### Input for this task
****************************************

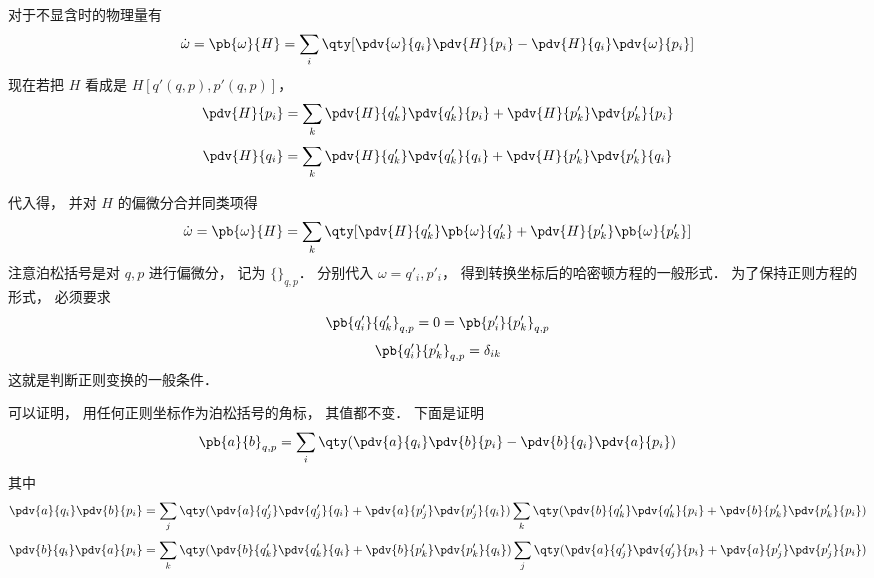 对于不显含时的物理量有
\begin{equation}
\dot \omega  = \pb{\omega}{H}  = \sum_i \qty[\pdv{\omega}{q_i}\pdv{H}{p_i} - \pdv{H}{q_i} \pdv{\omega}{p_i}]
\end{equation}
现在若把 $H$ 看成是 $H[q'(q,p),p'(q,p)]$，  
\begin{equation}
\pdv{H}{p_i} = \sum_k \pdv{H}{q'_k} \pdv{q'_k}{p_i} + \pdv{H}{p'_k} \pdv{p'_k}{p_i}
\end{equation}
\begin{equation}
\pdv{H}{q_i} = \sum_k \pdv{H}{q'_k} \pdv{q'_k}{q_i} + \pdv{H}{p'_k} \pdv{p'_k}{q_i}
\end{equation}
 
代入得， 并对 $H$ 的偏微分合并同类项得
\begin{equation}
\dot \omega  = \pb{\omega}{H} = \sum_k \qty[ \pdv{H}{q'_k} \pb{\omega}{q'_k} + \pdv{H}{p'_k} \pb{\omega}{p'_k}]
\end{equation}
注意泊松括号是对 $q,p$ 进行偏微分， 记为 $\{ {}\}_{q,p}$．  分别代入 $\omega  = q'_i, p'_i$，  得到转换坐标后的哈密顿方程的一般形式． 为了保持正则方程的形式， 必须要求
\begin{equation}
\pb{q'_i}{q'_k}_{q,p} = 0 = \pb{p'_i}{p'_k}_{q,p}
\end{equation}
\begin{equation}
\pb{q'_i}{p'_k}_{q,p} = \delta_{ik}
\end{equation}
这就是判断正则变换的一般条件．

可以证明， 用任何正则坐标作为泊松括号的角标， 其值都不变． 下面是证明
\begin{equation}
\pb{a}{b}_{q,p} = \sum_i \qty( \pdv{a}{q_i}\pdv{b}{p_i} - \pdv{b}{q_i}\pdv{a}{p_i} ) 
\end{equation}
其中
\begin{equation}
\pdv{a}{q_i} \pdv{b}{p_i} = \sum_j \qty( \pdv{a}{q'_j} \pdv{q'_j}{q_i} + \pdv{a}{p'_j}\pdv{p'_j}{q_i} ) \sum_k \qty(\pdv{b}{q'_k}\pdv{q'_k}{p_i} + \pdv{b}{p'_k}\pdv{p'_k}{p_i}) 
\end{equation}
\begin{equation}
\pdv{b}{q_i} \pdv{a}{p_i} = \sum_k \qty( \pdv{b}{q'_k}\pdv{q'_k}{q_i} + \pdv{b}{p'_k}\pdv{p'_k}{q_i} ) \sum_j \qty(\pdv{a}{q'_j}\pdv{q'_j}{p_i} + \pdv{a}{p'_j}\pdv{p'_j}{p_i})
\end{equation}
 
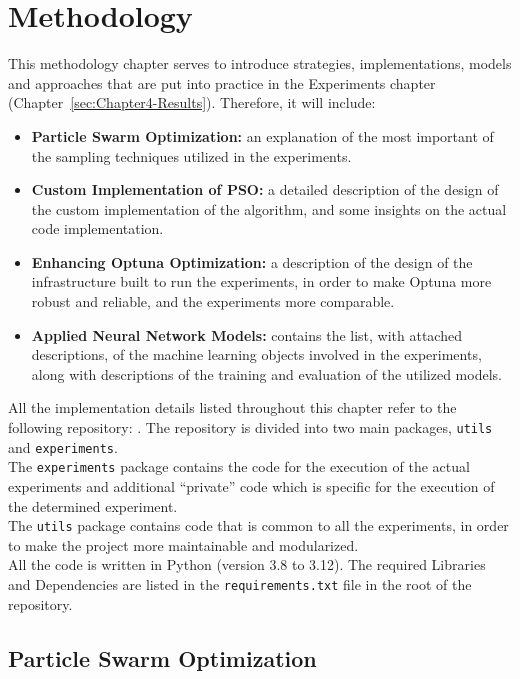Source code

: \chapter{Methodology}\label{sec:Chapter3-Methodology}

This methodology chapter serves to introduce strategies, implementations, models and approaches that are put into practice in the Experiments chapter (Chapter~\ref{sec:Chapter4-Results}). Therefore, it will include:
\begin{itemize}[itemsep=0.1cm]
    \item \textbf{Particle Swarm Optimization:} an explanation of the most important of the sampling techniques utilized in the experiments.
    \item \textbf{Custom Implementation of PSO:} a detailed description of the design of the custom implementation of the algorithm, and some insights on the actual code implementation.
    \item \textbf{Enhancing Optuna Optimization:} a description of the design of the infrastructure built to run the experiments, in order to make Optuna more robust and reliable, and the experiments more comparable.
    \item \textbf{Applied Neural Network Models:} contains the list, with attached descriptions, of the machine learning objects involved in the experiments, along with descriptions of the training and evaluation of the utilized models.
\end{itemize}

All the implementation details listed throughout this chapter refer to the following repository: \cite{Repository-THESIS}.
The repository is divided into two main packages, \texttt{utils} and \texttt{experiments}.
\\[0.3cm]The \texttt{experiments} package contains the code for the execution of the actual experiments and additional “private” code which is specific for the execution of the determined experiment.
\\[0.3cm]The \texttt{utils} package contains code that is common to all the experiments, in order to make the project more maintainable and modularized.
\\[0.3cm]All the code is written in Python (version 3.8 to 3.12). The required Libraries and Dependencies are listed in the \texttt{requirements.txt} file in the root of the repository.

\section{Particle Swarm Optimization}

****************************************

### What to produce
Extract all lines from the data in which "more" is found.

### Answer box
    \item \textbf{Enhancing Optuna Optimization:} a description of the design of the infrastructure built to run the experiments, in order to make Optuna more robust and reliable, and the experiments more comparable.
\\[0.3cm]The \texttt{utils} package contains code that is common to all the experiments, in order to make the project more maintainable and modularized.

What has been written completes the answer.